Уже с началом Первой мировой войны (а после неё – особенно) речь зашла ни много ни мало как о выработке новых ценностных матриц, новых основ даже не понимания жизни (понимание, в конце концов, всегда вторично), но самого переживания её.

Люди, подобные Манну, попытались заново достроить понимание западным человеком мифа. В некотором смысле – создать его вновь. Вернуться, на новых основаниях, к плодородной питательной (но и страшной!) почве, которая, казалось, безвозвратно соскоблена усилиями рационалистов и прогрессистов XIX столетия.

«Где опасность, однако, // Там и спасение», – говорил, впрочем, заново востребованный ХХ веком соотечественник Манна – Фридрих Гёльдерлин. Где спасение – там и опасность. Людям, наиболее чутким к духовной ситуации ХХ века (а Манн безусловно был одним из таких), предстояло постичь и «обоюдоостроту» мифа, его гибельность, его неприручаемость до конца, – выговорить их и объяснить своим современникам. Миф – источник одновременно и жизни, и смерти. С ним надо уметь обращаться. Манн был из тех, кто учил этому своих читателей. И не потому‚ чтобы он умел это лучше других – совсем нет: ему как раз приходилось очень трудно.

Тем более трудно, что он, в родном для себя XIX столетии, успел сформироваться как человек классической бюргерской культуры. Именно эту культуру он никогда не переставал чувствовать для себя (и не только для себя) идеалом, образцом устойчивости, ясности, гармонии. Прочно укоренённый в мире бюргер-традиционалист был для Манна воплощением отнюдь не ограниченности, но напротив: человеческого достоинства и полноты жизни. Он всегда – даже расставшись после Первой мировой со своими консервативно-националистическими настроениями, которые, кстати, на время развели его с братом Генрихом, – ассоциировал с бюргерством «прекрасную, спокойную просвещенность», «чувство изящного», «чистоту и аккуратность всего, что выходит из рук», «глубокий и доброжелательный жизненный опыт».

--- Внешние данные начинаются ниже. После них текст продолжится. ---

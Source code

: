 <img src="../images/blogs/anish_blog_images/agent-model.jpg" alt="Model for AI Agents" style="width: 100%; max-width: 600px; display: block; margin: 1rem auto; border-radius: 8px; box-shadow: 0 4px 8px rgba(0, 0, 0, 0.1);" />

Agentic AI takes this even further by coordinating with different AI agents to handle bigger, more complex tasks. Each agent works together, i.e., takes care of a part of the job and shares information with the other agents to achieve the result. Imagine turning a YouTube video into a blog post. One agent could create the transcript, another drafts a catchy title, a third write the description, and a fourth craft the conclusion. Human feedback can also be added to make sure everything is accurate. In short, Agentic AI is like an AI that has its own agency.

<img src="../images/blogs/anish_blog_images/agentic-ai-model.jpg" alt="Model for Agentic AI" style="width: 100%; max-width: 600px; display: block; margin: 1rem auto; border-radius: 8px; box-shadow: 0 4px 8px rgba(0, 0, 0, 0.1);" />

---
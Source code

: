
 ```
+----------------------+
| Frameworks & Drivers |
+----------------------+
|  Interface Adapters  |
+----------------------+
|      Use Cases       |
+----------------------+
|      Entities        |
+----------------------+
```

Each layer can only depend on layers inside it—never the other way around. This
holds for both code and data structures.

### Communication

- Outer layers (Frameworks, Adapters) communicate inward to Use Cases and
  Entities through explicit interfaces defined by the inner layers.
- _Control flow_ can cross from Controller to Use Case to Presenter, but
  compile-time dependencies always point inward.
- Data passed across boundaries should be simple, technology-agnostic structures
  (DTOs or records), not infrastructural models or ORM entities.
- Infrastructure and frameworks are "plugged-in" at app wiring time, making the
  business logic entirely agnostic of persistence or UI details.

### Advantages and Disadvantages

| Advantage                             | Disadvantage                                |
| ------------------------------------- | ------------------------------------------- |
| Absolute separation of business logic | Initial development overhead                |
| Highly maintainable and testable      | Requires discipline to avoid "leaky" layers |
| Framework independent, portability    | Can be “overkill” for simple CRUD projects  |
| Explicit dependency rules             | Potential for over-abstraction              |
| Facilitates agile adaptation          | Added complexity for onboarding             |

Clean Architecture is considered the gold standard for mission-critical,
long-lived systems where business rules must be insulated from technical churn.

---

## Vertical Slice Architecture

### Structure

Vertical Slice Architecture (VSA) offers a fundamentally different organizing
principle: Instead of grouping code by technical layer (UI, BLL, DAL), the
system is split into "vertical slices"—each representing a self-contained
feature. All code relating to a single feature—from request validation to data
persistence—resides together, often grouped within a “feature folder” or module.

Манн говорил об этом не раз – и знал, что говорил: он сам вырос среди таких людей – в старинном ганзейском городе Любеке, в купеческой семье с крепкими многовековыми традициями и заботливо выпестованной культурой. Отец Томаса и ещё четверых детей, сенатор Томас Иоганн Генрих Манн, владел там унаследованной от предков, процветающей фирмой «Иоганн Зигмунд Манн. Торговля зерном, комиссионные и экспедиционные операции». Смерть Манна-старшего, случившаяся в 1891 году, и последовавшая затем ликвидация фирмы означала для 16-летнего Томаса бесповоротный конец прежней жизни – и стала для него той первокатастрофой, которая, как это обычно и делают первокатастрофы, создала его позднейшую личность.